Great looking force!


----------



## Bayonet (Aug 13, 2010)

Gleaming looking force there mate. It's a good inspiration to my slowly coming together Wolves.


----------



## jd579 (May 8, 2010)

Cheers man, i look forward to seeing your wolves.


----------



## aquatic_foible (Mar 17, 2010)

The army shot looks very impressive, sir. And don't sell the army, you'll regret it down the road [I know I did in the past!]...


----------



## Dagmire (Oct 9, 2008)

This army looks fantastic. Absolutly amazing job hunny.
Was great to watch it grow from 1 pack to a whole force. What can we expect next?


----------



## jd579 (May 8, 2010)

*Continued*

Ok its been a while since I last posted anything but I have been trying to come up with a colour scheme for my Tyranid army which I am hoping to start soon, I have however got a pack of blood claws to paint and a few wolf guard in power armour as well as hopefully a wolf priest in terminator armour and 2 land speeders which are nearly done before i start the Nids so watch this space, anyway this is the start of my Blood claws which will number 14 in total.They are missing their transfers on their left shoulder pad but wont take long to do when i get them.


----------



## Hammer49 (Feb 12, 2011)

Nice start to your bloodclaws. I like the weathering as it certainly gives the feel that they have been in the wars.


----------



## jd579 (May 8, 2010)

Cheers man, put more of it on them than the grey hunters to keep with the crazy dudes feel.


----------



## demon bringer (Oct 14, 2008)

jd579 said:


> Yeah I was thinking on the same lines mate, was hoping originally to use skaven arms and green stuff patches of power armour on, however I went into GW today to have a look at some of the models and they are real puny, most un-wolflike. Want something that has a bit of meat to it so i can then greenstuff some claws on etc etc


Have you thought of using ork arms and GSing fur and armour on them? great job btw


----------



## jd579 (May 8, 2010)

Yeah, annoyingly enough I have seen some real good stuff using Chaos beserker bits, unfortunately its kind to late for my guys, although I may have a go in the future to see what I can come up with. Not thought of the ork arms though will have a look into that cheers.


----------



## jd579 (May 8, 2010)

*Speeders*

Ok here are my 2 speeders, unfortunately when I got them off ebay there were quite alot of bits missing off them, so I have had to model weapons onto them with what I could get away with, Dagmire was kind enough to give me 2 spare Immolator heavy flamers that he had spare from his sisters, I modelled this onto the bottom as you can see, the Multi melta is gonna require some creative thinking with the two heavy bolters that I have and some melta gun parts which are still a work in progress at the mo, I will post those up when I get them done, but for now these will do, I think they work ok as heavy flamers, but will let you guys decide.


----------



## Hammer49 (Feb 12, 2011)

Landspeeders are looking good. The heavy flamers look fine.


----------



## demon bringer (Oct 14, 2008)

jd579 said:


> Ok here are my 2 speeders, unfortunately when I got them off ebay there were quite alot of bits missing off them, so I have had to model weapons onto them with what I could get away with, Dagmire was kind enough to give me 2 spare Immolator heavy flamers that he had spare from his sisters, I modelled this onto the bottom as you can see, the Multi melta is gonna require some creative thinking with the two heavy bolters that I have and some melta gun parts which are still a work in progress at the mo, I will post those up when I get them done, but for now these will do, I think they work ok as heavy flamers, but will let you guys decide.

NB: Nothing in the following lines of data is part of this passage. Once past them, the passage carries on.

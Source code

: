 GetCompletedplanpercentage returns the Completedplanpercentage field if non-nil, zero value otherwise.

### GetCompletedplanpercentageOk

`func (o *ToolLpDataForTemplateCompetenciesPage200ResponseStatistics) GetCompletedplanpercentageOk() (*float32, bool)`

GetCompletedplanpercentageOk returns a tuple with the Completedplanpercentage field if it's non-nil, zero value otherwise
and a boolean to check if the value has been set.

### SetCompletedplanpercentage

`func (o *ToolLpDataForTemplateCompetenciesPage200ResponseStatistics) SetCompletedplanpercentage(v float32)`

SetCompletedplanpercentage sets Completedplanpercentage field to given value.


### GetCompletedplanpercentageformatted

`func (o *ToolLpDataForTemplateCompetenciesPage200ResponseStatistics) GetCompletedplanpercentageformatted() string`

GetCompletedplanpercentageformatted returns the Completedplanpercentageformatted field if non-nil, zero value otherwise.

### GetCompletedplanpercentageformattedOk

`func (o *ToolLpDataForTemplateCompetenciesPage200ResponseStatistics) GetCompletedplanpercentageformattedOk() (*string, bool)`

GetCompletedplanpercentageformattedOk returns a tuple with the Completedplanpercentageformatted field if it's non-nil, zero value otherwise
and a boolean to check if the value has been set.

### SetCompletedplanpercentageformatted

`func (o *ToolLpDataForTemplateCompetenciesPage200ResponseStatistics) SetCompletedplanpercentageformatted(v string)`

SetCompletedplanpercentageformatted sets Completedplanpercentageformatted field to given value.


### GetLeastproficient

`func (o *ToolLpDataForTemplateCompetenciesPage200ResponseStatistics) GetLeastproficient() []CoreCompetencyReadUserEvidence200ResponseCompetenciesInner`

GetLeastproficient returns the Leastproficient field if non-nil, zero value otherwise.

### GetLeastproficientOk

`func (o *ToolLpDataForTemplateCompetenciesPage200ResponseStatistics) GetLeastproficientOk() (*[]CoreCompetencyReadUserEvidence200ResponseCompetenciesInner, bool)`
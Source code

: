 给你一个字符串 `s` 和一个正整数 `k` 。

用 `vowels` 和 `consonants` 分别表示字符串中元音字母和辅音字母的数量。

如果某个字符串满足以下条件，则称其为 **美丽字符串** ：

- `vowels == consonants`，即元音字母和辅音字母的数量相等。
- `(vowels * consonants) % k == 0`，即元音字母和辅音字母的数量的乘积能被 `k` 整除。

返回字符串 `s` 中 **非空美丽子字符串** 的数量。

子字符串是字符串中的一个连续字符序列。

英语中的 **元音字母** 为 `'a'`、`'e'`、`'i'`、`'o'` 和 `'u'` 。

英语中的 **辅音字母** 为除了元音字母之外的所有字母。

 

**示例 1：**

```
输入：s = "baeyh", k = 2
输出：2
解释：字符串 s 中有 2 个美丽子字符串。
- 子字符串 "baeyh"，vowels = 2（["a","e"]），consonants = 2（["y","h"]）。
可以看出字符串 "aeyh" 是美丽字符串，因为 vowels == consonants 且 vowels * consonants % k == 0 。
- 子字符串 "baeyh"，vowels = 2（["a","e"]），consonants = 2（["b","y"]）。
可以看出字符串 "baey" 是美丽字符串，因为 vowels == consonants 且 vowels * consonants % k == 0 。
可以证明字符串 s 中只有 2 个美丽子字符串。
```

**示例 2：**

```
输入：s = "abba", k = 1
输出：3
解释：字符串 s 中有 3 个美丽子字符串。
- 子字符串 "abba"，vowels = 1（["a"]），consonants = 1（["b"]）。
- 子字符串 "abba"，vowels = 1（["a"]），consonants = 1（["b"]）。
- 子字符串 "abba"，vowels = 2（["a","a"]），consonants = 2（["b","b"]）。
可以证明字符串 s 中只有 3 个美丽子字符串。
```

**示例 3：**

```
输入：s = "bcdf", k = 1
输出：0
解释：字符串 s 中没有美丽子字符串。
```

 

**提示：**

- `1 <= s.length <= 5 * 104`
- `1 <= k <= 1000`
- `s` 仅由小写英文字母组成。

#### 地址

they look good i like what you've done with the weapons


----------



## TheReverend (Dec 2, 2007)

some great stuff on here! Especially those blood claws 

Rev


----------



## jd579 (May 8, 2010)

Cheers Rev, much appreciated comments from a fellow son of Fenris.


----------



## Bane_of_Kings (Oct 28, 2009)

Nice work on the wolves .


----------



## Grins1878 (May 10, 2010)

I was going to do a plog of my space wolves at some point, however seeing yours makes mine look far inferior! haha  Good job man


----------



## jd579 (May 8, 2010)

Cheers mate, would like to see your wolves though.


----------



## jd579 (May 8, 2010)

*ongoing work load!!!!!*

Ok the ongoing wolf saga continues, realising that I really need some close quarter power I have decided to do my wolf guard, but rather than just make them look like the rest of my troops I have deployed the green stuff in an attempt to give them some wolf pelts, see what ya think, also note the combi weapons as well, because of a problem trying to buy Multi meltas for my speeders I decided to cut my loses and make my own using some moulding stuff and yet more green stuff, I have made 2 but they are both the same hence only one picture.


----------



## Bane_of_Kings (Oct 28, 2009)

Awesome stuff .


----------



## demon bringer (Oct 14, 2008)

good stuff man. liking the wolf pelts


----------



## Hammer49 (Feb 12, 2011)

Nice work. The greenstuff work looks very good & nicely painted.


----------



## Khorne's Fist (Jul 18, 2008)

Love the WG. Well done.


----------



## jd579 (May 8, 2010)

Cheers all many thanks:biggrin:


----------



## TheReverend (Dec 2, 2007)

Liking the cloaks!! Lovely job 

Rev


----------



## jd579 (May 8, 2010)

*Nmm*

I have been building up the courage to have a go at some none metallic metal and have had a really nice model from Scribor miniatures for quite a while and thought it was about time I had a wolf Lord on foot and the time has come to paint him, I really want to take my time over him and stretch my painting skills to the limit to see what happens with some tequniques that are out of my comfort zone, here is the result so far.


----------



## demon bringer (Oct 14, 2008)

jd579 said:


> I have been building up the courage to have a go at some none metallic metal and have had a really nice model from Scribor miniatures for quite a while and thought it was about time I had a wolf Lord on foot and the time has come to paint him, I really want to take my time over him and stretch my painting skills to the limit to see what happens with some tequniques that are out of my comfort zone, here is the result so far.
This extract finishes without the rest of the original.